[EXERCISE GOAL] Show all lines of the entries in which the word "include" is found.

(Records contained in a dataset)

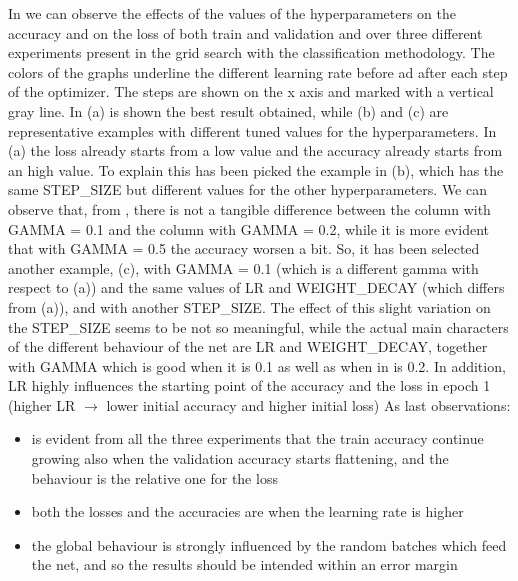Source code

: \documentclass[10pt,twocolumn,hidelinks,letterpaper]{article}
\begin{document}
In  we can observe the effects of the values of the hyperparameters on the accuracy and on the loss of both train and validation and over three different experiments present in the grid search with the classification methodology. The colors of the graphs underline the different learning rate before ad after each step of the optimizer. The steps are shown on the x axis and marked with a vertical gray line. In (a) is shown the best result obtained, while (b) and (c) are representative examples with different tuned values for the hyperparameters. In (a) the loss already starts from a low value and the accuracy already starts from an high value. To explain this has been picked the example in (b), which has the same STEP\_SIZE but different values for the other hyperparameters. We can observe that, from , there is not a tangible difference between the column with GAMMA = 0.1 and the column with GAMMA = 0.2, while it is more evident that with GAMMA = 0.5 the accuracy worsen a bit. So, it has been selected another example, (c),  with GAMMA = 0.1 (which is a different gamma with respect to (a)) and the same values of LR and WEIGHT\_DECAY (which differs from (a)), and with another STEP\_SIZE. The effect of this slight variation on the STEP\_SIZE seems to be not so meaningful, while the actual main characters of the different behaviour of the net are LR and WEIGHT\_DECAY, together with GAMMA which is good when it is 0.1 as well as when in is 0.2. In addition, LR highly influences the starting point of the accuracy and the loss in epoch 1 (higher LR $\rightarrow$ lower initial accuracy and higher initial loss) As last observations:
\begin{itemize}
  \item is evident from all the three experiments that the train accuracy continue growing also when the validation accuracy starts flattening, and the behaviour is the relative one for the loss
  \item both the losses and the accuracies are  when the learning rate is higher
  \item the global behaviour is strongly influenced by the random batches which feed the net, and so the results should be intended within an error margin
\end{itemize}
\end{document}
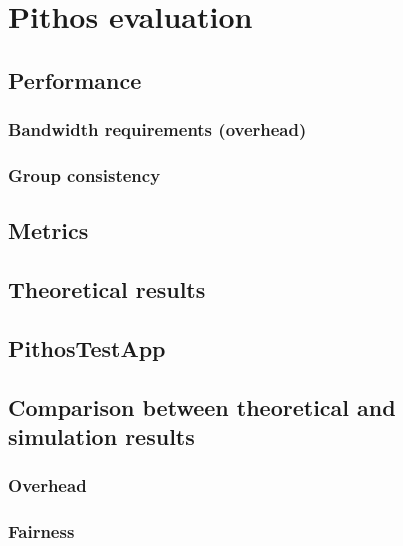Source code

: \chapter{Pithos evaluation}
    \label{chp:EVALUATION}

    \section{Performance}

    \subsection{Bandwidth requirements (overhead)}

        \subsection{Group consistency}

    \section{Metrics}

    \section{Theoretical results}

    \section{PithosTestApp}

    \section{Comparison between theoretical and simulation results}

        \subsection{Overhead}
        \subsection{Fairness}
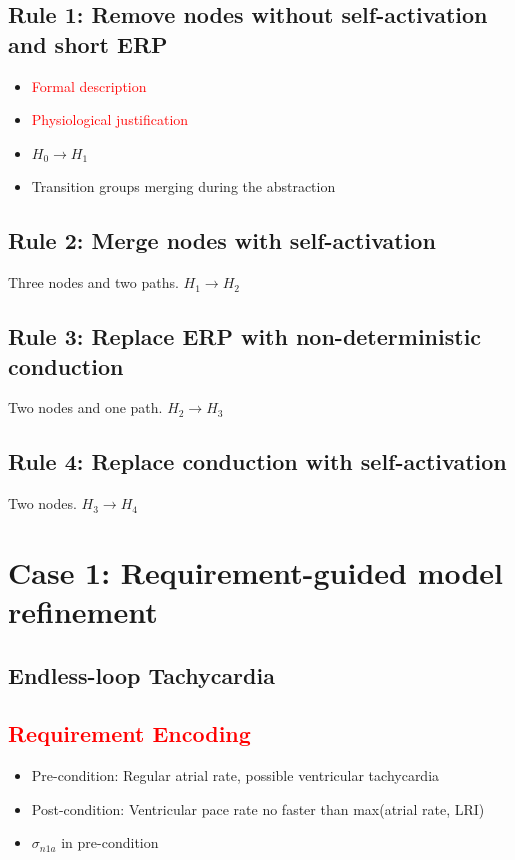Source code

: \documentclass{llncs}
\begin{document}
  
\subsection{Rule 1: Remove nodes without self-activation and short ERP}
\begin{itemize}
	\item \textcolor{red}{Formal description}
    \item \textcolor{red}{Physiological justification}
    \item $H_0\rightarrow H_1$
    \item Transition groups merging during the abstraction
\end{itemize}

\subsection{Rule 2: Merge nodes with self-activation}
Three nodes and two paths. $H_1\rightarrow H_2$
\subsection{Rule 3: Replace ERP with non-deterministic conduction}
Two nodes and one path. $H_2\rightarrow H_3$
\subsection{Rule 4: Replace conduction with self-activation}
Two nodes. $H_3\rightarrow H_4$

\section{Case 1: Requirement-guided model refinement}
\subsection{Endless-loop Tachycardia}
\subsection{\textcolor{red}{Requirement Encoding}}
\begin{itemize}
	\item Pre-condition: Regular atrial rate, possible ventricular tachycardia
    \item Post-condition: Ventricular pace rate no faster than max(atrial rate, LRI)
    \item $\sigma_{n1a}$ in pre-condition
\end{itemize}
\end{document}
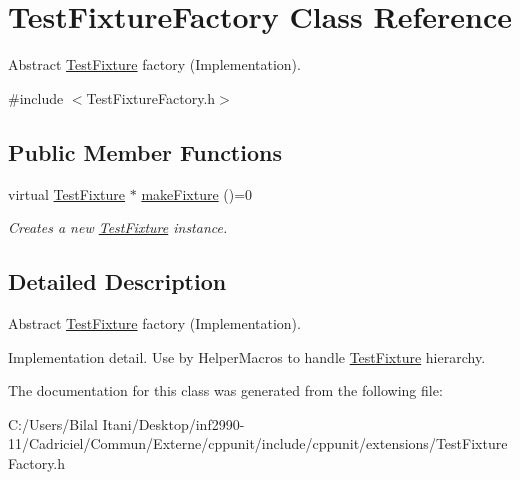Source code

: \hypertarget{class_test_fixture_factory}{}\section{Test\+Fixture\+Factory Class Reference}
\label{class_test_fixture_factory}


Abstract \hyperlink{class_test_fixture}{Test\+Fixture} factory (Implementation).  




{\ttfamily \#include $<$Test\+Fixture\+Factory.\+h$>$}

\subsection*{Public Member Functions}
\begin{DoxyCompactItemize}
\item 
virtual \hyperlink{class_test_fixture}{Test\+Fixture} $\ast$ \hyperlink{class_test_fixture_factory_a50ae33b88d818ef819478e47929a820c}{make\+Fixture} ()=0\hypertarget{class_test_fixture_factory_a50ae33b88d818ef819478e47929a820c}{}\label{class_test_fixture_factory_a50ae33b88d818ef819478e47929a820c}

\begin{DoxyCompactList}\small\item\em Creates a new \hyperlink{class_test_fixture}{Test\+Fixture} instance. \end{DoxyCompactList}\end{DoxyCompactItemize}


\subsection{Detailed Description}
Abstract \hyperlink{class_test_fixture}{Test\+Fixture} factory (Implementation). 

Implementation detail. Use by Helper\+Macros to handle \hyperlink{class_test_fixture}{Test\+Fixture} hierarchy. 

The documentation for this class was generated from the following file\+:\begin{DoxyCompactItemize}
\item 
C\+:/\+Users/\+Bilal Itani/\+Desktop/inf2990-\/11/\+Cadriciel/\+Commun/\+Externe/cppunit/include/cppunit/extensions/Test\+Fixture\+Factory.\+h\end{DoxyCompactItemize}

[COMPLETED TASK]
{\ttfamily \#include $<$Test\+Fixture\+Factory.\+h$>$}
C\+:/\+Users/\+Bilal Itani/\+Desktop/inf2990-\/11/\+Cadriciel/\+Commun/\+Externe/cppunit/include/cppunit/extensions/Test\+Fixture\+Factory.\+h\end{DoxyCompactItemize}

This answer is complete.